Most likely this will end with them quietly allowing the freeze to expire after the election, but it’s possible that it will linger on for a time because of special elections and the like. This is probably a dangerous situation to be in: if you’re the person who made it so those 36 million people are back to drowning in debt, then a significant portion of them are going to turn on you or drop out. The drop-out issue, especially, is a danger that the Democrats need to worry about in the next election, given how many of their campaign promises they’ve failed to actually deliver on.
I think there’s a more dangerous possibility, though: there are a small number of Republicans willing to try to flank the Democrats from the left on social programs. I’m thinking here of everybody’s favorite Strasserite, Josh Hawley, member of the treason and sedition caucus, who teamed up with Bernie Sanders at the end of last year to try to get a second round of stimulus.

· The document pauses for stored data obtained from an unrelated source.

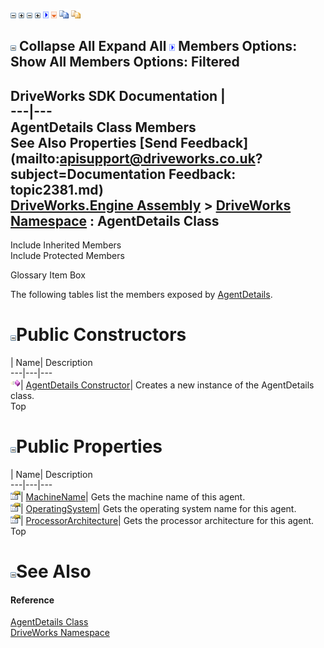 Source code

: ![](dotnetimages/collapse.gif) ![](dotnetimages/expand.gif) ![](dotnetimages/collapse.gif) ![](dotnetimages/expand.gif) ![](dotnetimages/drpdown.gif) ![](dotnetimages/drpdown_orange.gif) ![](dotnetimages/copycode.gif) ![](dotnetimages/copycodeHighlight.gif)

![](dotnetimages/collapse.gif) Collapse All Expand All ![](dotnetimages/drpdown.gif) Members Options: Show All  Members Options: Filtered   
---  
DriveWorks SDK Documentation  |   
---|---  
AgentDetails Class Members   
See Also Properties [Send Feedback](mailto:apisupport@driveworks.co.uk?subject=Documentation Feedback: topic2381.md)  
[DriveWorks.Engine Assembly](topic2156.md) > [DriveWorks Namespace](topic2159.md) : AgentDetails Class  
---  
  
Include Inherited Members    
Include Protected Members  


Glossary Item Box

The following tables list the members exposed by [AgentDetails](topic2381.md).

# ![](dotnetimages/collapse.gif)Public Constructors

| Name| Description  
---|---|---  
![Public Constructor](dotnetimages/publicConstructor.gif)| [AgentDetails Constructor](topic2387.md)| Creates a new instance of the AgentDetails class.   
Top

# ![](dotnetimages/collapse.gif)Public Properties

| Name| Description  
---|---|---  
![Public Property](dotnetimages/publicProperty.gif)| [MachineName](topic2388.md)| Gets the machine name of this agent.   
![Public Property](dotnetimages/publicProperty.gif)| [OperatingSystem](topic2389.md)| Gets the operating system name for this agent.   
![Public Property](dotnetimages/publicProperty.gif)| [ProcessorArchitecture](topic2390.md)| Gets the processor architecture for this agent.   
Top

# ![](dotnetimages/collapse.gif)See Also

#### Reference

[AgentDetails Class](topic2381.md)   
[DriveWorks Namespace](topic2159.md)


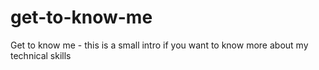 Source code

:# get-to-know-me
Get to know me - this is a small intro if you want to know more about my technical skills
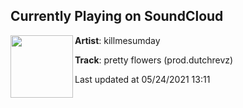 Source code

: ## Currently Playing on SoundCloud

[<img align="left" width="100" src="https://i1.sndcdn.com/artworks-VY7zgr9tdXcckz6b-OjcxCw-t500x500.jpg">](https://soundcloud.com/killmesumday/prettyflowers)

**Artist**: killmesumday 

**Track**: pretty flowers (prod.dutchrevz)

Last updated at 05/24/2021 13:11

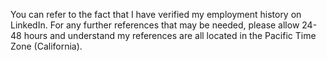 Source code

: You can refer to the fact that I have verified my employment history on LinkedIn. For any further references that may be needed, please allow 24-48 hours and understand my references are all located in the Pacific Time Zone (California).
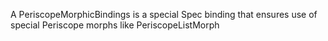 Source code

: A PeriscopeMorphicBindings is a special Spec binding that ensures use of special Periscope morphs like PeriscopeListMorph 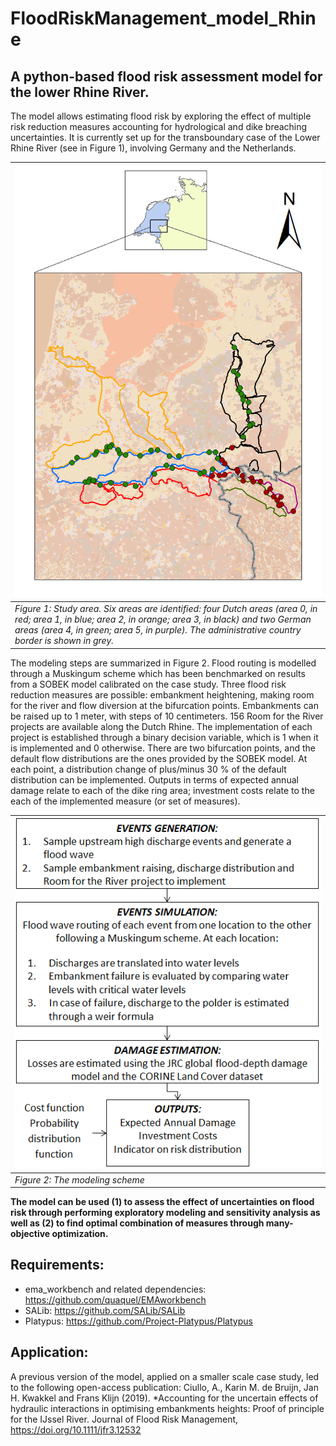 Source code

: # FloodRiskManagement_model_Rhine
## A python-based flood risk assessment model for the lower Rhine River.
The model allows estimating flood risk by exploring the effect of multiple risk reduction measures accounting for hydrological and dike breaching uncertainties. It is currently set up for the transboundary case of the Lower Rhine River (see in Figure 1), involving Germany and the Netherlands.

|<img src="figs/Rhine.png" width="600"/>|
| ------------- |
| *Figure 1: Study area. Six areas are identified: four Dutch areas (area 0, in red; area 1, in blue; area 2, in orange; area 3, in black) and two German areas (area 4, in green; area 5, in purple). The administrative country border is shown in grey.*          |

The modeling steps are summarized in Figure 2. Flood routing is modelled through a Muskingum scheme which has been benchmarked on results from a SOBEK model calibrated on the case study. Three flood risk reduction measures are possible: embankment heightening, making room for the river and flow diversion at the bifurcation points. Embankments can be raised up to 1 meter, with steps of 10 centimeters. 156 Room for the River projects are available along the Dutch Rhine. The implementation of each project is established through a binary decision variable, which is 1 when it is implemented and 0 otherwise. There are two bifurcation points, and the default flow distributions are the ones provided by the SOBEK model. At each point, a distribution change of plus/minus 30 % of the default distribution can be implemented. 
Outputs in terms of expected annual damage relate to each of the dike ring area; investment costs relate to the each of the implemented measure (or set of measures).

|<img src="figs/model_scheme.png" width="600"/>|
| ------------- |
| *Figure 2: The modeling scheme*  |

**The model can be used (1) to assess the effect of uncertainties on flood risk through performing exploratory modeling and sensitivity analysis as well as (2) to find optimal combination of measures through many-objective optimization.**

## Requirements:
- ema_workbench and related dependencies: https://github.com/quaquel/EMAworkbench
- SALib: https://github.com/SALib/SALib
- Platypus: https://github.com/Project-Platypus/Platypus

## Application:
A previous version of the model, applied on a smaller scale case study, led to the following open-access publication:
Ciullo, A., Karin M. de Bruijn, Jan H. Kwakkel and Frans Klijn (2019). *Accounting for the uncertain effects of hydraulic interactions in optimising embankments heights: Proof of principle for the IJssel River. Journal of Flood Risk Management, https://doi.org/10.1111/jfr3.12532
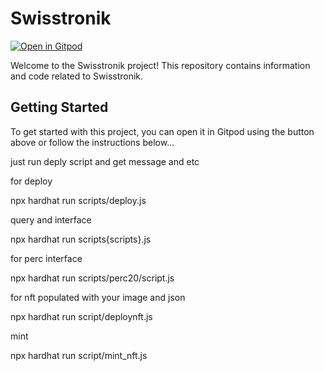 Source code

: # Swisstronik

[![Open in Gitpod](https://gitpod.io/button/open-in-gitpod.svg)](https://gitpod.io/#https://github.com/Mefa101/Swisstronik/)

Welcome to the Swisstronik project! This repository contains information and code related to Swisstronik.

## Getting Started

To get started with this project, you can open it in Gitpod using the button above or follow the instructions below...

just run deply script and get message and etc


for deploy 

npx hardhat run scripts/deploy.js

query and interface

npx hardhat run scripts{scripts}.js

for perc interface

npx hardhat run scripts/perc20/script.js

for nft populated with your image and json

npx hardhat run script/deploynft.js

mint 

npx hardhat run script/mint_nft.js




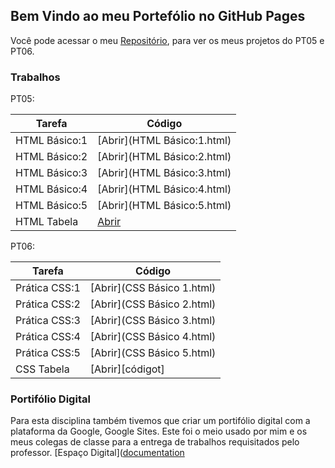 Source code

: ## Bem Vindo ao meu Portefólio no GitHub Pages

Você pode acessar o meu [Repositório](https://github.com/LarissaMdSilva/Larissa-Silva), para ver os meus projetos do PT05 e PT06.

### Trabalhos

PT05:

| Tarefa | Código |
| ------ | ------ |
| HTML Básico:1 | [Abrir](HTML Básico:1.html) |
| HTML Básico:2 | [Abrir](HTML Básico:2.html) |
| HTML Básico:3 | [Abrir](HTML Básico:3.html) |
| HTML Básico:4 | [Abrir](HTML Básico:4.html) |
| HTML Básico:5 | [Abrir](HTML Básico:5.html) |
| HTML Tabela | [Abrir](tabela.html) |

PT06:

| Tarefa | Código |
| ------ | ------ |
| Prática CSS:1 | [Abrir](CSS Básico 1.html) |
| Prática CSS:2 | [Abrir](CSS Básico 2.html) |
| Prática CSS:3 | [Abrir](CSS Básico 3.html) |
| Prática CSS:4 | [Abrir](CSS Básico 4.html) |
| Prática CSS:5 | [Abrir](CSS Básico 5.html) |
| CSS Tabela | [Abrir][códigot] |

### Portifólio Digital

Para esta disciplina também tivemos que criar um portifólio digital com a plataforma da Google, Google Sites. Este foi o meio usado por mim e os meus colegas de classe para
a entrega de trabalhos requisitados pelo professor. [Espaço Digital]([documentation](https://docs.github.com/categories/github-pages-basics/)
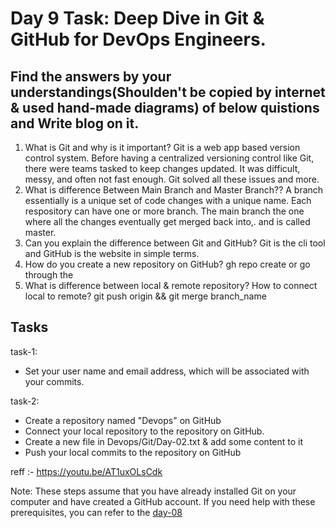 # Day 9 Task: Deep Dive in Git & GitHub for DevOps Engineers.

## Find the answers by your understandings(Shoulden't be copied by internet & used hand-made diagrams)  of below quistions and Write blog on it.
1) What is Git and why is it important?
    Git is a web app based version control system. Before having a centralized versioning control like Git, there were teams tasked to keep changes updated. It was difficult, messy, and often not fast enough. Git solved all these issues and more.
2) What is difference Between Main Branch and Master Branch??
    A branch essentially is a unique set of code changes with a unique name. Each respository can have one or more
    branch. The main branch the one where all the changes eventually get merged back into,. and is called master.
3) Can you explain the difference between Git and GitHub?
    Git is the cli tool and GitHub is the website in simple terms.
4) How do you create a new repository on GitHub?
    gh repo create or go through the 
5) What is difference between local & remote repository? How to connect local to remote? 
    git push origin <local branch> && git merge branch_name
## Tasks
task-1: 
- Set your user name and email address, which will be associated with your commits.

task-2: 
- Create a repository named "Devops" on GitHub
- Connect your local repository to the repository on GitHub.
- Create a new file in Devops/Git/Day-02.txt & add some content to it
- Push your local commits to the repository on GitHub

reff :- https://youtu.be/AT1uxOLsCdk


Note: These steps assume that you have already installed Git on your computer and have created a GitHub account. If you need help with these prerequisites, you can refer to the [day-08](https://github.com/LondheShubham153/90DaysOfDevOps/blob/ee7c53f276edb02a85a97282027028295be17c04/2023/day08/tasks.md) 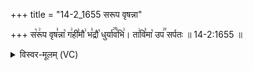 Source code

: +++
title = "14-2_1655 सरूप वृषन्ना"

+++
स꣡रू꣢प वृष꣣न्ना꣡ ग꣢ही꣣मौ꣢ भ꣣द्रौ꣡ धुर्या꣢꣯व꣣भि꣢। ता꣢वि꣣मा꣡ उप꣢꣯ सर्पतः ॥ 14-2:1655 ॥

<details><summary>विस्वर-मूलम् (VC)</summary>

सरूप वृषन्ना गहीमौ भद्रौ धुर्यावभि । ताविमा उप सर्पतः ॥१६५५
</details> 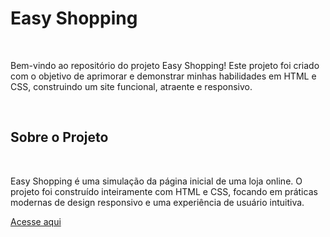 <h1>Easy Shopping</h1>
<br>
<p>Bem-vindo ao repositório do projeto Easy Shopping! Este projeto foi criado com o objetivo de aprimorar e demonstrar minhas habilidades em HTML e CSS, construindo um site funcional, atraente e responsivo.</p>
<br>
<h2>Sobre o Projeto</h2>
<br>
<p>Easy Shopping é uma simulação da página inicial de uma loja online. O projeto foi construído inteiramente com HTML e CSS, focando em práticas modernas de design responsivo e uma experiência de usuário intuitiva.</p>

<a href="https://unraveljp.github.io/CSS-Easy-Shopping/">Acesse aqui</a> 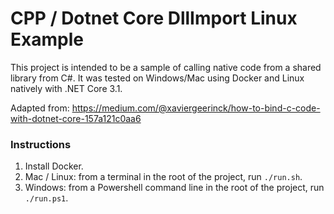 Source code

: # CPP / Dotnet Core DllImport Linux Example

This project is intended to be a sample of calling native code from a shared library
from C#. It was tested on Windows/Mac using Docker and Linux natively with .NET Core 3.1.

Adapted from: https://medium.com/@xaviergeerinck/how-to-bind-c-code-with-dotnet-core-157a121c0aa6

### Instructions

1. Install Docker.
2. Mac / Linux: from a terminal in the root of the project, run `./run.sh`.
3. Windows: from a Powershell command line in the root of the project, run `./run.ps1`.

Hawley’s reputation took a bit of a beating after January 6th, and he might see canceling student loan debt as a strategy to rehabilitate his image before a presidential run in 2024 – it’s no secret that he and his dumb teeth have had presidential ambitions for a very long time, and the fact of the matter is that it would be smart for the Republicans to try to do this if the Democrats attempt a strategy of endless deferral. Think about it: leave the system in place, but cancel all outstanding debt older than 5 years? All of a sudden, that string by which the Democrats have successfully led around 36 million voters snaps.
Do I particularly care?
Not really? I don’t want Hawley or someone like him to be president. I don’t generally want there to be a president, but that doesn’t really seem like an option in the future, so I’ll generally settle for someone who isn’t a closet Strasserite. That being said, I’m gradually losing faith in electoralism. Largely because the only people who seem to think electoralism is a good idea are people who keep telling me that my ideas can’t work and we need to keep committing slow self-destruction like we have been.
Honestly, I think the best thing a young American worried about student loans can do is get residency in another country and sneak out the back door. We might even be able to get health care out of the deal if we play our cards right.
The other option is to stick with the system that Twitter user Soul Nate summarized as “can’t believe the only political options in America are ‘we have to catch and spread a deadly virus to defeat the satanic pedophile elite’ or ‘we spent 9 months trying to make the bus $5 cheaper, and we did not succeed.’”
The only official response that has any validity, I think, is to wipe away the debt and patch the hole through which it came. If we are going to push college as something that must be done, then it should be free, paid for out of the same budget that has so much room for death and so little room for life. Just because something is considered to be impossible doesn’t mean it shouldn’t be attempted.